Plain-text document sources
^^^^
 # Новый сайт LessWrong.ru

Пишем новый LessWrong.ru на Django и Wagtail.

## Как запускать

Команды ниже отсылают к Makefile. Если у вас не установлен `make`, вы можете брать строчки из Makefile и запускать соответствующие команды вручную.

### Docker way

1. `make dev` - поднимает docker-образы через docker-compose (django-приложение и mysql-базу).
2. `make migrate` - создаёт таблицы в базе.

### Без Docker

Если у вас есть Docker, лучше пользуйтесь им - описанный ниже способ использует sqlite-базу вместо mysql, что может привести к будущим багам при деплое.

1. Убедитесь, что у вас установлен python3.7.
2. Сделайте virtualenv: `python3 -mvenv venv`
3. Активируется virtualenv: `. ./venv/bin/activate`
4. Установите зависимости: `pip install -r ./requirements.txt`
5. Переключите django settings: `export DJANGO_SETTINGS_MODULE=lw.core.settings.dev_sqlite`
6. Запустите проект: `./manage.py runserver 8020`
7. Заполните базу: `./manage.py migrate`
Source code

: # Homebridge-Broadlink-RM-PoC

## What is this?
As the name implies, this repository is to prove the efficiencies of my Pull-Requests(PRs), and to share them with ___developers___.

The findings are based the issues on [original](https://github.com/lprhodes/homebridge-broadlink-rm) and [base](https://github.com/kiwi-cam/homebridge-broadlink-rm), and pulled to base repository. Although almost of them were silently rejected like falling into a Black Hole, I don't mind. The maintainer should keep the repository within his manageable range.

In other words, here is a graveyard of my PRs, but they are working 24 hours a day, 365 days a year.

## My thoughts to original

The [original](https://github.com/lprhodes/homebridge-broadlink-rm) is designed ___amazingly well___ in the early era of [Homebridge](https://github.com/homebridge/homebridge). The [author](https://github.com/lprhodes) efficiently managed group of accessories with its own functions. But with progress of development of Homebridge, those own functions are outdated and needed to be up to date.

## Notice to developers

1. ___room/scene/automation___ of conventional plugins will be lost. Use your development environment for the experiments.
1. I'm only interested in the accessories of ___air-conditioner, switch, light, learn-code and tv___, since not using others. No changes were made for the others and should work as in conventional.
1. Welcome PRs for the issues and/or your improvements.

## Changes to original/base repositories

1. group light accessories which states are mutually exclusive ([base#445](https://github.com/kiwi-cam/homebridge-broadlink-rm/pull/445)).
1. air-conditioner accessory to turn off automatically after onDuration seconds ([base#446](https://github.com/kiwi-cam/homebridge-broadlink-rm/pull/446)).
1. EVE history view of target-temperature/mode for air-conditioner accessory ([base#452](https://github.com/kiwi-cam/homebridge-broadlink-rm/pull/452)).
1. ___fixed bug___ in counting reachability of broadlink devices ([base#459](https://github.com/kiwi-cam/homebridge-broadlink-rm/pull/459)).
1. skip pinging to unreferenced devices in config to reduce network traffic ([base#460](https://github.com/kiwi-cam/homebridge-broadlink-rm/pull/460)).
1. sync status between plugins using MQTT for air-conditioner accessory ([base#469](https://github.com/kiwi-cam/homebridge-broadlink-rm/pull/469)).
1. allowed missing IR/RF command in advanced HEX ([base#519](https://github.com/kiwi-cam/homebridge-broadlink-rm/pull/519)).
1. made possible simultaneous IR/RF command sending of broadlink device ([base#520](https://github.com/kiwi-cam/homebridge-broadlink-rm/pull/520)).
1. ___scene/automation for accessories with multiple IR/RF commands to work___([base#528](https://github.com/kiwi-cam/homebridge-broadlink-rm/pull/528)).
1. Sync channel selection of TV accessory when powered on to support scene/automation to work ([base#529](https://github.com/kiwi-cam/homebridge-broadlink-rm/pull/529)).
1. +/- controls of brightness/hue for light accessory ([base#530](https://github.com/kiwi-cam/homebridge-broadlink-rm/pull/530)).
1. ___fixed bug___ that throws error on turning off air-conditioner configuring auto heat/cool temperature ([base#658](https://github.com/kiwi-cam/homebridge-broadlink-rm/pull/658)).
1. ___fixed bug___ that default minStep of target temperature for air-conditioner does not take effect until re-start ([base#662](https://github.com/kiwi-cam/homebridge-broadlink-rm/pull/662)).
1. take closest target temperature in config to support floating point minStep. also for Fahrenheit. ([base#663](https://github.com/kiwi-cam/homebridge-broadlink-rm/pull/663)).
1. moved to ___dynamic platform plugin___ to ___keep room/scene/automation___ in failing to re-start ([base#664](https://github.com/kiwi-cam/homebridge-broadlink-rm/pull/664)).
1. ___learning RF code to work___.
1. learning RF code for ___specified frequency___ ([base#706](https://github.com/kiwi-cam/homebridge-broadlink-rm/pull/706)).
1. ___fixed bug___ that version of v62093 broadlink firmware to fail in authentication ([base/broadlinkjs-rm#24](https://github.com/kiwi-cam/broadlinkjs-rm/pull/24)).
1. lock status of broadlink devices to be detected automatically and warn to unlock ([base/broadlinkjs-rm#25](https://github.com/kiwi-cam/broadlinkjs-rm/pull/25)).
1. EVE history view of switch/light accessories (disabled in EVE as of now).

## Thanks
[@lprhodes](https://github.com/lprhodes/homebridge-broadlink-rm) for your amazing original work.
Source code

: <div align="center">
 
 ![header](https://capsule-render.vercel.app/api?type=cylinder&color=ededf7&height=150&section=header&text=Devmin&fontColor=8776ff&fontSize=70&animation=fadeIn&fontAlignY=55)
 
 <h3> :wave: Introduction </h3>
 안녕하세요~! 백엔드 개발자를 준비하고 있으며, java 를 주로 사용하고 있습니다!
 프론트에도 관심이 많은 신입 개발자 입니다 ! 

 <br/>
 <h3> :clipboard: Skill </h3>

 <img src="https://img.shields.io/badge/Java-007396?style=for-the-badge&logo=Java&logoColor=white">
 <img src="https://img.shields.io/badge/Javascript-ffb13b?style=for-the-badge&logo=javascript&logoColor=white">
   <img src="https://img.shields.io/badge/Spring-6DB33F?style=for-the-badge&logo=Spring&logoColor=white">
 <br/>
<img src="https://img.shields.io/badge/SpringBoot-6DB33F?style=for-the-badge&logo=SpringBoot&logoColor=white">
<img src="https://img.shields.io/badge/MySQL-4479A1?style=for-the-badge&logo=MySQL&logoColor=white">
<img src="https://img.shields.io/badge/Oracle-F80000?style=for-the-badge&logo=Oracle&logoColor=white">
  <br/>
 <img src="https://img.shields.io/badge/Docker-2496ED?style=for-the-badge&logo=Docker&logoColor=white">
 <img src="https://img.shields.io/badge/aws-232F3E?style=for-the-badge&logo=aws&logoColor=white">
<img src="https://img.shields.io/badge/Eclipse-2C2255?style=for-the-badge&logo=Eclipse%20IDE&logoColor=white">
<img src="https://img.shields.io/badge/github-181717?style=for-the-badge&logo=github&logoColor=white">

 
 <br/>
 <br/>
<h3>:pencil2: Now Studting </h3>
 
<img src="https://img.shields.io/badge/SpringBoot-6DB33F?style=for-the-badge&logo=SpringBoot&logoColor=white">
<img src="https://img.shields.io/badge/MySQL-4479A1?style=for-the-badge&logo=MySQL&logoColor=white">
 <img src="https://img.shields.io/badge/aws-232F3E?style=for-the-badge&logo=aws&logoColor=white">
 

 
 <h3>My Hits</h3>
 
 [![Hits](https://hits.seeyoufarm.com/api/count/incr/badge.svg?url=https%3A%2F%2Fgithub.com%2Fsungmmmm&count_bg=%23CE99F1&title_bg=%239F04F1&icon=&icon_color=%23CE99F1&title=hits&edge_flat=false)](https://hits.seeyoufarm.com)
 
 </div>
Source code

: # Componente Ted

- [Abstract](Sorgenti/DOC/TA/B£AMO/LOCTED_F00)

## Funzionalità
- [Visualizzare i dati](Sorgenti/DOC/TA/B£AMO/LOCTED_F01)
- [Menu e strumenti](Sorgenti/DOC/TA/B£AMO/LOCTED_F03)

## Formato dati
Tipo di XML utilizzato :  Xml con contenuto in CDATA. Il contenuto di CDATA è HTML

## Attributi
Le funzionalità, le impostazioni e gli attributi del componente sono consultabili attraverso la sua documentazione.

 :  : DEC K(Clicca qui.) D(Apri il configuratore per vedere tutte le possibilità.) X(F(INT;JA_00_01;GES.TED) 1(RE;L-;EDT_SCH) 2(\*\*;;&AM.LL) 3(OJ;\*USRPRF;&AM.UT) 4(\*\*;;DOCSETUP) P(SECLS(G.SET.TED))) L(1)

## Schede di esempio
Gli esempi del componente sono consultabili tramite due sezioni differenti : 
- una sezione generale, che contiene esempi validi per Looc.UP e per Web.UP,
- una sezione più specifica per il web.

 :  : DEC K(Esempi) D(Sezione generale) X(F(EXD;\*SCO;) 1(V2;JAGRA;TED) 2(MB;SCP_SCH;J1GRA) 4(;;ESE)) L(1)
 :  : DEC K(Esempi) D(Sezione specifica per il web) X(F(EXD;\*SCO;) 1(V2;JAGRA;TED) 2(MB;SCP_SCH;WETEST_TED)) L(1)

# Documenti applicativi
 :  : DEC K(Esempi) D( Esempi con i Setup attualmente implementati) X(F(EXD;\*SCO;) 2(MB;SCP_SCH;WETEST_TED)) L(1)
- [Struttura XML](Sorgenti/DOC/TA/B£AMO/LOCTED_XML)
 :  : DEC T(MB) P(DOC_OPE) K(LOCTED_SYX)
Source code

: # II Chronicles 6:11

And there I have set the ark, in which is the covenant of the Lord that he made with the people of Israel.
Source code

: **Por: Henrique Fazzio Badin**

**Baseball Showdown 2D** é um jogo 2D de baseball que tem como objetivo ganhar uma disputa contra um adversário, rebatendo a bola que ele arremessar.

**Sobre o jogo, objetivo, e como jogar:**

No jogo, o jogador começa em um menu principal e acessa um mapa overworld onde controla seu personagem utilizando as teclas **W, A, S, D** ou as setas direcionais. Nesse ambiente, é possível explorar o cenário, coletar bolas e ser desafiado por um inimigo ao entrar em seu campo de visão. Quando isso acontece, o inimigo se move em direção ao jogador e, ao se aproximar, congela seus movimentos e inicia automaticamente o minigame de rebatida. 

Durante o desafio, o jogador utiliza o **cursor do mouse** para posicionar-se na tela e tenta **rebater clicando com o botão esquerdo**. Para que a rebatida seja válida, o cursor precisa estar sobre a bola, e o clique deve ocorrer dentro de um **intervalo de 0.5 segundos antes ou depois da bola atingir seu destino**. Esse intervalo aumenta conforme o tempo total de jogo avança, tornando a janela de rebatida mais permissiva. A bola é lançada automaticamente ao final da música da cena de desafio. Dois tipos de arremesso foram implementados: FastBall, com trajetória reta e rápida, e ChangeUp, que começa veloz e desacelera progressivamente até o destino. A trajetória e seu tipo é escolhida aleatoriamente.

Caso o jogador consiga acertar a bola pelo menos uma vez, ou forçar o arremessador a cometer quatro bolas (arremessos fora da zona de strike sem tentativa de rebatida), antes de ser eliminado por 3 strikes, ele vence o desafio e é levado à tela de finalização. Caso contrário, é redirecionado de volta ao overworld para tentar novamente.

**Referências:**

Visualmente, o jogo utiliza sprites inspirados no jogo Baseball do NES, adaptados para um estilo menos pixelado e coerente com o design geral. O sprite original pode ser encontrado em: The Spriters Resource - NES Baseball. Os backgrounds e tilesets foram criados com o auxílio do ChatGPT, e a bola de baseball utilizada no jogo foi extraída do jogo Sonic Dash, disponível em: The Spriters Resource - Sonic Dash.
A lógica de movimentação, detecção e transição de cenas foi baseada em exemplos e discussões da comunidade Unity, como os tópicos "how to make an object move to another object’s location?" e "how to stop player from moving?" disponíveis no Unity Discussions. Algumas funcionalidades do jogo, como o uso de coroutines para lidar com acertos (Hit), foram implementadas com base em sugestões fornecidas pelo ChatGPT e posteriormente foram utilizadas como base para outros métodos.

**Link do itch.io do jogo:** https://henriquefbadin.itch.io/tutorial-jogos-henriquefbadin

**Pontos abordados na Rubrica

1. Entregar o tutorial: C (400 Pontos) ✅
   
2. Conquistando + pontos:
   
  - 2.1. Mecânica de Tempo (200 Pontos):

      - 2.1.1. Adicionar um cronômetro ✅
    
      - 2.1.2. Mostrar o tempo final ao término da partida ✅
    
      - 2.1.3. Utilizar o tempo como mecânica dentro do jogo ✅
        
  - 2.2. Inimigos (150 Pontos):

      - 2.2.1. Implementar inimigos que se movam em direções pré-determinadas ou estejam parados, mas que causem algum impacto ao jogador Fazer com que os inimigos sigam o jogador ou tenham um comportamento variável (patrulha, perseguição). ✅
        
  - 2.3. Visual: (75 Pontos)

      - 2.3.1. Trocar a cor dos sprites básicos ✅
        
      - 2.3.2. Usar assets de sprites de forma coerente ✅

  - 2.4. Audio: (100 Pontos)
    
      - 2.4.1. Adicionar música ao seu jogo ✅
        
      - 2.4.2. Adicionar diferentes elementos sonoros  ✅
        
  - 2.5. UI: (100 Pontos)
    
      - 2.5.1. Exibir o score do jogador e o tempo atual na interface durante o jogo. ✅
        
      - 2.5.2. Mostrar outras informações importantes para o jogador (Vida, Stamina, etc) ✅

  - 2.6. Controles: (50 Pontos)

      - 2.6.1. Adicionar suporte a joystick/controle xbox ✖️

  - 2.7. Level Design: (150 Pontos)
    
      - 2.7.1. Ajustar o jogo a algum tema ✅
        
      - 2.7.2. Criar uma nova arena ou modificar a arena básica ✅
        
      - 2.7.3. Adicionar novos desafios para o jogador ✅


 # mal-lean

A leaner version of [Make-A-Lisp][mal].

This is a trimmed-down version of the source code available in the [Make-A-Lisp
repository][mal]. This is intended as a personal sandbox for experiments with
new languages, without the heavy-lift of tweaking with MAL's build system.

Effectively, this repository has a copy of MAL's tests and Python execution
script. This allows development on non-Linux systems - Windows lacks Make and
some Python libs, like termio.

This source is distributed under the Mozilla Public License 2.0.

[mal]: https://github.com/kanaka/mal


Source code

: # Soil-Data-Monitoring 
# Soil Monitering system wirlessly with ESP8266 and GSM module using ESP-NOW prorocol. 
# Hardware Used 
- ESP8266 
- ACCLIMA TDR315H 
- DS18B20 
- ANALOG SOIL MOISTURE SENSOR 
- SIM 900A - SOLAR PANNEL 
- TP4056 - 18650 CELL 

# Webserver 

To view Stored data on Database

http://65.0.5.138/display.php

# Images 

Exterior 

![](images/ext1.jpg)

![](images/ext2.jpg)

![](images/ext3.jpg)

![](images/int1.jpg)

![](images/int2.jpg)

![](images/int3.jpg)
^^^^
PROMPT
Please write out only the lines from the one containing "- 2.7.1. Ajustar o jogo a algum tema ✅" to the end of the records above, exactly, both ends included.

COMPLETED TASK
      - 2.7.1. Ajustar o jogo a algum tema ✅
        
      - 2.7.2. Criar uma nova arena ou modificar a arena básica ✅
        
      - 2.7.3. Adicionar novos desafios para o jogador ✅


 # mal-lean

A leaner version of [Make-A-Lisp][mal].

This is a trimmed-down version of the source code available in the [Make-A-Lisp
repository][mal]. This is intended as a personal sandbox for experiments with
new languages, without the heavy-lift of tweaking with MAL's build system.

Effectively, this repository has a copy of MAL's tests and Python execution
script. This allows development on non-Linux systems - Windows lacks Make and
some Python libs, like termio.

This source is distributed under the Mozilla Public License 2.0.

[mal]: https://github.com/kanaka/mal


Source code

: # Soil-Data-Monitoring 
# Soil Monitering system wirlessly with ESP8266 and GSM module using ESP-NOW prorocol. 
# Hardware Used 
- ESP8266 
- ACCLIMA TDR315H 
- DS18B20 
- ANALOG SOIL MOISTURE SENSOR 
- SIM 900A - SOLAR PANNEL 
- TP4056 - 18650 CELL 

# Webserver 

To view Stored data on Database

http://65.0.5.138/display.php

# Images 

Exterior 

![](images/ext1.jpg)

![](images/ext2.jpg)

![](images/ext3.jpg)

![](images/int1.jpg)

![](images/int2.jpg)

![](images/int3.jpg)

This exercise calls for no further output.